- **Exercise prompt**
Repeat exactly what appears from the opening line of the listing to the line with "11 | :star: :star: |", inclusive.

-- Given data follows --

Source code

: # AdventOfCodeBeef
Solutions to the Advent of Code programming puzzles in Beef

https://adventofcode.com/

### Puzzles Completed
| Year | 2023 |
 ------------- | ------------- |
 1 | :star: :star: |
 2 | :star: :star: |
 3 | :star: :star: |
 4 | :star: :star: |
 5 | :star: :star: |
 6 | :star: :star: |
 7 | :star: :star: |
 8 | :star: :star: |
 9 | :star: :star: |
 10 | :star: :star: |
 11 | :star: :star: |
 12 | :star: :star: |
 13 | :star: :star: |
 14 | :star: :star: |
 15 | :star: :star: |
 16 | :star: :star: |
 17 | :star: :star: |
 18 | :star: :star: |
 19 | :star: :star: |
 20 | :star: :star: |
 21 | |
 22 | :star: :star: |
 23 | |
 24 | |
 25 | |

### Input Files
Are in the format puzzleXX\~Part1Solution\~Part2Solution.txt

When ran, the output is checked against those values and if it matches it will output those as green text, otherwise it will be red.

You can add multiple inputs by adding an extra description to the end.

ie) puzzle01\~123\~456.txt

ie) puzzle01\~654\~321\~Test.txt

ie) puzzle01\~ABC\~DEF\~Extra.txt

-- Given data concluded --

- **Response below**
Source code

: # AdventOfCodeBeef
Solutions to the Advent of Code programming puzzles in Beef

https://adventofcode.com/

### Puzzles Completed
| Year | 2023 |
 ------------- | ------------- |
 1 | :star: :star: |
 2 | :star: :star: |
 3 | :star: :star: |
 4 | :star: :star: |
 5 | :star: :star: |
 6 | :star: :star: |
 7 | :star: :star: |
 8 | :star: :star: |
 9 | :star: :star: |
 10 | :star: :star: |
 11 | :star: :star: |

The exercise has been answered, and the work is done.